Several minutes later she was sitting on the couch, waiting for me to come back and get her. “Where have you been?” She asked as I walked through the door.
“I had to clean out the car. We’ve been to the hospital so many times recently that it’s starting to look like we live in it.”
“I was beginning to think you left without me.”
I snorted. “No way I’d do that again.”
By midnight we were set up in a birthing room at the hospital and it was beginning to dawn on me that this was really happening. Not the birth of my firstborn--death at the hands of my wife. As I looked over at the anesthesiologist, with my wife’s hands firmly clamped around the soft tissue of my neck, I casually commented: “I think we’ll take that epidural after all.”

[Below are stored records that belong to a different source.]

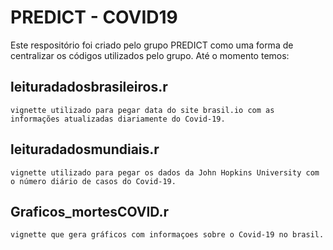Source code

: # PREDICT - COVID19

 Este respositório foi criado pelo grupo PREDICT como uma forma de centralizar os códigos utilizados pelo grupo. Até o momento temos:

 ## leituradadosbrasileiros.r
    vignette utilizado para pegar data do site brasil.io com as informações atualizadas diariamente do Covid-19.

## leituradadosmundiais.r
    vignette utilizado para pegar os dados da John Hopkins University com o número diário de casos do Covid-19.

## Graficos_mortesCOVID.r
    vignette que gera gráficos com informaçoes sobre o Covid-19 no brasil.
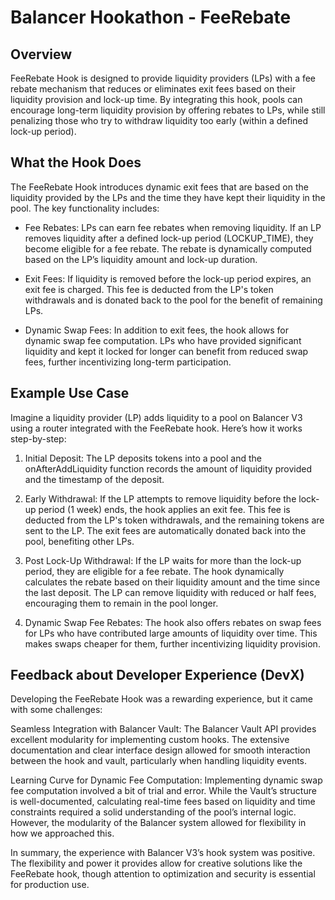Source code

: # Balancer Hookathon - FeeRebate

## Overview

FeeRebate Hook is designed to provide liquidity providers (LPs) with a fee rebate mechanism that reduces or eliminates exit fees based on their liquidity provision and lock-up time. By integrating this hook, pools can encourage long-term liquidity provision by offering rebates to LPs, while still penalizing those who try to withdraw liquidity too early (within a defined lock-up period).

## What the Hook Does

The FeeRebate Hook introduces dynamic exit fees that are based on the liquidity provided by the LPs and the time they have kept their liquidity in the pool. The key functionality includes:

- Fee Rebates: LPs can earn fee rebates when removing liquidity. If an LP removes liquidity after a defined lock-up period (LOCKUP_TIME), they become eligible for a fee rebate. The rebate is dynamically computed based on the LP’s liquidity amount and lock-up duration.

- Exit Fees: If liquidity is removed before the lock-up period expires, an exit fee is charged. This fee is deducted from the LP's token withdrawals and is donated back to the pool for the benefit of remaining LPs.

- Dynamic Swap Fees: In addition to exit fees, the hook allows for dynamic swap fee computation. LPs who have provided significant liquidity and kept it locked for longer can benefit from reduced swap fees, further incentivizing long-term participation.

## Example Use Case

Imagine a liquidity provider (LP) adds liquidity to a pool on Balancer V3 using a router integrated with the FeeRebate hook. Here’s how it works step-by-step:

1. Initial Deposit: The LP deposits tokens into a pool and the onAfterAddLiquidity function records the amount of liquidity provided and the timestamp of the deposit.

2. Early Withdrawal: If the LP attempts to remove liquidity before the lock-up period (1 week) ends, the hook applies an exit fee. This fee is deducted from the LP's token withdrawals, and the remaining tokens are sent to the LP. The exit fees are automatically donated back into the pool, benefiting other LPs.

3. Post Lock-Up Withdrawal: If the LP waits for more than the lock-up period, they are eligible for a fee rebate. The hook dynamically calculates the rebate based on their liquidity amount and the time since the last deposit. The LP can remove liquidity with reduced or half fees, encouraging them to remain in the pool longer.

4. Dynamic Swap Fee Rebates: The hook also offers rebates on swap fees for LPs who have contributed large amounts of liquidity over time. This makes swaps cheaper for them, further incentivizing liquidity provision.

## Feedback about Developer Experience (DevX)

Developing the FeeRebate Hook was a rewarding experience, but it came with some challenges:

Seamless Integration with Balancer Vault: The Balancer Vault API provides excellent modularity for implementing custom hooks. The extensive documentation and clear interface design allowed for smooth interaction between the hook and vault, particularly when handling liquidity events.

Learning Curve for Dynamic Fee Computation: Implementing dynamic swap fee computation involved a bit of trial and error. While the Vault’s structure is well-documented, calculating real-time fees based on liquidity and time constraints required a solid understanding of the pool’s internal logic. However, the modularity of the Balancer system allowed for flexibility in how we approached this.


In summary, the experience with Balancer V3’s hook system was positive. The flexibility and power it provides allow for creative solutions like the FeeRebate hook, though attention to optimization and security is essential for production use.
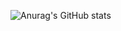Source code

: ![Anurag's GitHub stats](https://github-readme-stats.vercel.app/api?username=MISEONGKIM&show_icons=true&theme=radical)
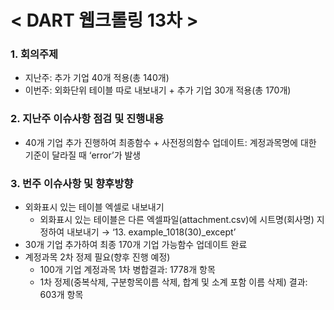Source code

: # < DART 웹크롤링 13차 >

### 1. 회의주제
-    지난주: 추가 기업 40개 적용(총 140개)
-    이번주: 외화단위 테이블 따로 내보내기 + 추가 기업 30개 적용(총 170개)     

### 2. 지난주 이슈사항 점검 및 진행내용
-  40개 기업 추가 진행하여 최종함수 + 사전정의함수 업데이트: 계정과목명에 대한 기준이 달라질 때 ‘error’가 발생   

### 3. 번주 이슈사항 및 향후방향
-  외화표시 있는 테이블 엑셀로 내보내기   
   - 외화표시 있는 테이블은 다른 엑셀파일(attachment.csv)에 시트명(회사명) 지정하여 내보내기 → ‘13. example_1018(30)_except’   
-  30개 기업 추가하여 최종 170개 기업 가능함수 업데이트 완료   
-  계정과목 2차 정제 필요(향후 진행 예정)   
   - 100개 기업 계정과목 1차 병합결과: 1778개 항목   
   - 1차 정제(중복삭제, 구분항목이름 삭제, 합계 및 소계 포함 이름 삭제) 결과: 603개 항목   

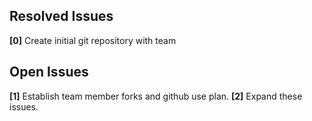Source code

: ## Resolved Issues ##
**[0]** Create initial git repository with team

## Open Issues ##

**[1]** Establish team member forks and github use plan.
**[2]** Expand these issues. 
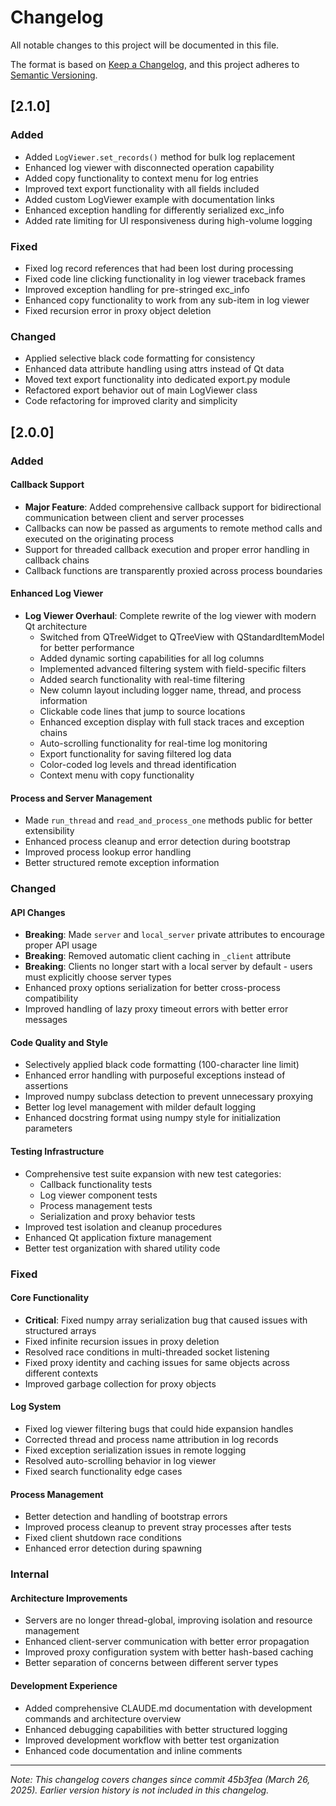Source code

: # Changelog

All notable changes to this project will be documented in this file.

The format is based on [Keep a Changelog](https://keepachangelog.com/en/1.0.0/),
and this project adheres to [Semantic Versioning](https://semver.org/spec/v2.0.0.html).

## [2.1.0]

### Added
- Added `LogViewer.set_records()` method for bulk log replacement
- Enhanced log viewer with disconnected operation capability
- Added copy functionality to context menu for log entries
- Improved text export functionality with all fields included
- Added custom LogViewer example with documentation links
- Enhanced exception handling for differently serialized exc_info
- Added rate limiting for UI responsiveness during high-volume logging

### Fixed
- Fixed log record references that had been lost during processing
- Fixed code line clicking functionality in log viewer traceback frames
- Improved exception handling for pre-stringed exc_info
- Enhanced copy functionality to work from any sub-item in log viewer
- Fixed recursion error in proxy object deletion

### Changed
- Applied selective black code formatting for consistency
- Enhanced data attribute handling using attrs instead of Qt data
- Moved text export functionality into dedicated export.py module
- Refactored export behavior out of main LogViewer class
- Code refactoring for improved clarity and simplicity

## [2.0.0]

### Added

#### Callback Support
- **Major Feature**: Added comprehensive callback support for bidirectional communication between client and server processes
- Callbacks can now be passed as arguments to remote method calls and executed on the originating process
- Support for threaded callback execution and proper error handling in callback chains
- Callback functions are transparently proxied across process boundaries

#### Enhanced Log Viewer
- **Log Viewer Overhaul**: Complete rewrite of the log viewer with modern Qt architecture
  - Switched from QTreeWidget to QTreeView with QStandardItemModel for better performance
  - Added dynamic sorting capabilities for all log columns
  - Implemented advanced filtering system with field-specific filters
  - Added search functionality with real-time filtering
  - New column layout including logger name, thread, and process information
  - Clickable code lines that jump to source locations
  - Enhanced exception display with full stack traces and exception chains
  - Auto-scrolling functionality for real-time log monitoring
  - Export functionality for saving filtered log data
  - Color-coded log levels and thread identification
  - Context menu with copy functionality

#### Process and Server Management
- Made `run_thread` and `read_and_process_one` methods public for better extensibility
- Enhanced process cleanup and error detection during bootstrap
- Improved process lookup error handling
- Better structured remote exception information

### Changed

#### API Changes
- **Breaking**: Made `server` and `local_server` private attributes to encourage proper API usage
- **Breaking**: Removed automatic client caching in `_client` attribute
- **Breaking**: Clients no longer start with a local server by default - users must explicitly choose server types
- Enhanced proxy options serialization for better cross-process compatibility
- Improved handling of lazy proxy timeout errors with better error messages

#### Code Quality and Style
- Selectively applied black code formatting (100-character line limit)
- Enhanced error handling with purposeful exceptions instead of assertions
- Improved numpy subclass detection to prevent unnecessary proxying
- Better log level management with milder default logging
- Enhanced docstring format using numpy style for initialization parameters

#### Testing Infrastructure
- Comprehensive test suite expansion with new test categories:
  - Callback functionality tests
  - Log viewer component tests
  - Process management tests
  - Serialization and proxy behavior tests
- Improved test isolation and cleanup procedures
- Enhanced Qt application fixture management
- Better test organization with shared utility code

### Fixed

#### Core Functionality
- **Critical**: Fixed numpy array serialization bug that caused issues with structured arrays
- Fixed infinite recursion issues in proxy deletion
- Resolved race conditions in multi-threaded socket listening
- Fixed proxy identity and caching issues for same objects across different contexts
- Improved garbage collection for proxy objects

#### Log System
- Fixed log viewer filtering bugs that could hide expansion handles
- Corrected thread and process name attribution in log records
- Fixed exception serialization issues in remote logging
- Resolved auto-scrolling behavior in log viewer
- Fixed search functionality edge cases

#### Process Management
- Better detection and handling of bootstrap errors
- Improved process cleanup to prevent stray processes after tests
- Fixed client shutdown race conditions
- Enhanced error detection during spawning

### Internal

#### Architecture Improvements
- Servers are no longer thread-global, improving isolation and resource management
- Enhanced client-server communication with better error propagation
- Improved proxy configuration system with better hash-based caching
- Better separation of concerns between different server types

#### Development Experience
- Added comprehensive CLAUDE.md documentation with development commands and architecture overview
- Enhanced debugging capabilities with better structured logging
- Improved development workflow with better test organization
- Enhanced code documentation and inline comments

---

*Note: This changelog covers changes since commit 45b3fea (March 26, 2025). Earlier version history is not included in this changelog.*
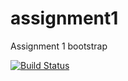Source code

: # assignment1
Assignment 1 bootstrap

[![Build Status](https://travis-ci.com/SENG330/assignment1.svg?token=dvDXy5cWNQwq76rGskCZ&branch=master)](https://travis-ci.com/SENG330/assignment1)

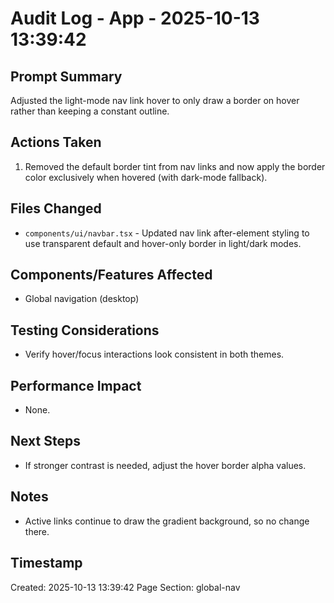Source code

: # Audit Log - App - 2025-10-13 13:39:42

## Prompt Summary
Adjusted the light-mode nav link hover to only draw a border on hover rather than keeping a constant outline.

## Actions Taken
1. Removed the default border tint from nav links and now apply the border color exclusively when hovered (with dark-mode fallback).

## Files Changed
- `components/ui/navbar.tsx` - Updated nav link after-element styling to use transparent default and hover-only border in light/dark modes.

## Components/Features Affected
- Global navigation (desktop)

## Testing Considerations
- Verify hover/focus interactions look consistent in both themes.

## Performance Impact
- None.

## Next Steps
- If stronger contrast is needed, adjust the hover border alpha values.

## Notes
- Active links continue to draw the gradient background, so no change there.

## Timestamp
Created: 2025-10-13 13:39:42
Page Section: global-nav
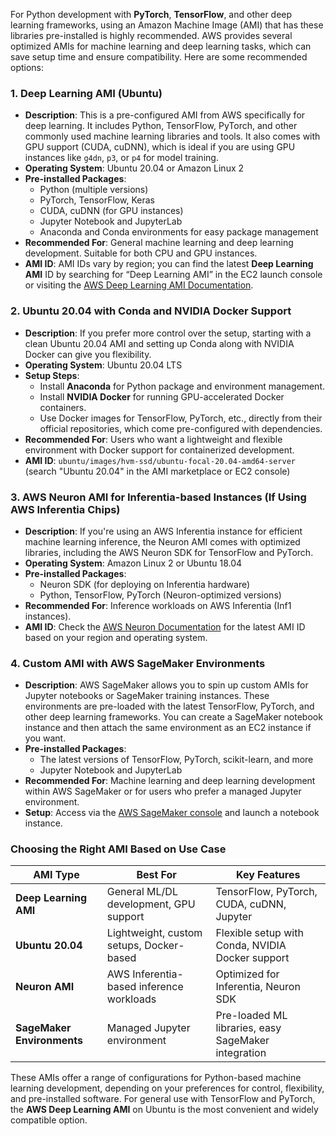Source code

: For Python development with **PyTorch**, **TensorFlow**, and other deep learning frameworks, using an Amazon Machine Image (AMI) that has these libraries pre-installed is highly recommended. AWS provides several optimized AMIs for machine learning and deep learning tasks, which can save setup time and ensure compatibility. Here are some recommended options:

### 1. **Deep Learning AMI (Ubuntu)**
   - **Description**: This is a pre-configured AMI from AWS specifically for deep learning. It includes Python, TensorFlow, PyTorch, and other commonly used machine learning libraries and tools. It also comes with GPU support (CUDA, cuDNN), which is ideal if you are using GPU instances like `g4dn`, `p3`, or `p4` for model training.
   - **Operating System**: Ubuntu 20.04 or Amazon Linux 2
   - **Pre-installed Packages**: 
     - Python (multiple versions)
     - PyTorch, TensorFlow, Keras
     - CUDA, cuDNN (for GPU instances)
     - Jupyter Notebook and JupyterLab
     - Anaconda and Conda environments for easy package management
   - **Recommended For**: General machine learning and deep learning development. Suitable for both CPU and GPU instances.
   - **AMI ID**: AMI IDs vary by region; you can find the latest **Deep Learning AMI** ID by searching for “Deep Learning AMI” in the EC2 launch console or visiting the [AWS Deep Learning AMI Documentation](https://docs.aws.amazon.com/dlami/latest/devguide/launch-config.html).

### 2. **Ubuntu 20.04 with Conda and NVIDIA Docker Support**
   - **Description**: If you prefer more control over the setup, starting with a clean Ubuntu 20.04 AMI and setting up Conda along with NVIDIA Docker can give you flexibility.
   - **Operating System**: Ubuntu 20.04 LTS
   - **Setup Steps**:
     - Install **Anaconda** for Python package and environment management.
     - Install **NVIDIA Docker** for running GPU-accelerated Docker containers.
     - Use Docker images for TensorFlow, PyTorch, etc., directly from their official repositories, which come pre-configured with dependencies.
   - **Recommended For**: Users who want a lightweight and flexible environment with Docker support for containerized development.
   - **AMI ID**: `ubuntu/images/hvm-ssd/ubuntu-focal-20.04-amd64-server` (search "Ubuntu 20.04" in the AMI marketplace or EC2 console)

### 3. **AWS Neuron AMI for Inferentia-based Instances (If Using AWS Inferentia Chips)**
   - **Description**: If you're using an AWS Inferentia instance for efficient machine learning inference, the Neuron AMI comes with optimized libraries, including the AWS Neuron SDK for TensorFlow and PyTorch.
   - **Operating System**: Amazon Linux 2 or Ubuntu 18.04
   - **Pre-installed Packages**:
     - Neuron SDK (for deploying on Inferentia hardware)
     - Python, TensorFlow, PyTorch (Neuron-optimized versions)
   - **Recommended For**: Inference workloads on AWS Inferentia (Inf1 instances).
   - **AMI ID**: Check the [AWS Neuron Documentation](https://aws.amazon.com/machine-learning/neuron/) for the latest AMI ID based on your region and operating system.

### 4. **Custom AMI with AWS SageMaker Environments**
   - **Description**: AWS SageMaker allows you to spin up custom AMIs for Jupyter notebooks or SageMaker training instances. These environments are pre-loaded with the latest TensorFlow, PyTorch, and other deep learning frameworks. You can create a SageMaker notebook instance and then attach the same environment as an EC2 instance if you want.
   - **Pre-installed Packages**:
     - The latest versions of TensorFlow, PyTorch, scikit-learn, and more
     - Jupyter Notebook and JupyterLab
   - **Recommended For**: Machine learning and deep learning development within AWS SageMaker or for users who prefer a managed Jupyter environment.
   - **Setup**: Access via the [AWS SageMaker console](https://console.aws.amazon.com/sagemaker/) and launch a notebook instance.

### Choosing the Right AMI Based on Use Case

| AMI Type               | Best For                                 | Key Features                                    |
|------------------------|------------------------------------------|-------------------------------------------------|
| **Deep Learning AMI**  | General ML/DL development, GPU support   | TensorFlow, PyTorch, CUDA, cuDNN, Jupyter       |
| **Ubuntu 20.04**       | Lightweight, custom setups, Docker-based | Flexible setup with Conda, NVIDIA Docker support|
| **Neuron AMI**         | AWS Inferentia-based inference workloads | Optimized for Inferentia, Neuron SDK            |
| **SageMaker Environments** | Managed Jupyter environment         | Pre-loaded ML libraries, easy SageMaker integration|

These AMIs offer a range of configurations for Python-based machine learning development, depending on your preferences for control, flexibility, and pre-installed software. For general use with TensorFlow and PyTorch, the **AWS Deep Learning AMI** on Ubuntu is the most convenient and widely compatible option.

Once the drugs kicked in things went somewhat back to normal. At least while she was sedated it was possible for me to maintain a safe distance. Unfortunately, the painkillers also had the effect of stopping the labor. So we settled in for a long night, We played cards. War, Go Fish! and a round of Spades later and we were starting to forget why we were there.
By eight in the morning the two of us were beginning to remember. Don’t let anyone tell you otherwise--childbirth is painful. I was lucky to survive. She doesn’t talk about it much, but I think my wife felt bad that she was too busy to really be there for me.
It was all worth it, though, the moment the doctor plopped that little pink bundle of newborn girl into my arms. As I stood there holding my daughter for the first time, I knew it was already too late for me. Life as I knew it was over. From this moment on, I would do anything for that girl.
Nearly twenty-eight years later and not a lot has changed. I still cry a lot and react with frustration and near hysteria. My daughter and I fight frequently and my wife plays the calm peacemaker. To someone on the outside looking in, it may seem like we don’t get along so well, but I can tell you it is just the opposite.
When you love so fiercely, everything is more passionate--both the fighting and the tenderness. An abandoned style of love is little like white-water rafting. There is excitement, fear, exhilaration and frustration...maybe even a little anger.
As I said, life as I knew it was over. Now I had two women who could roll their eyes at me.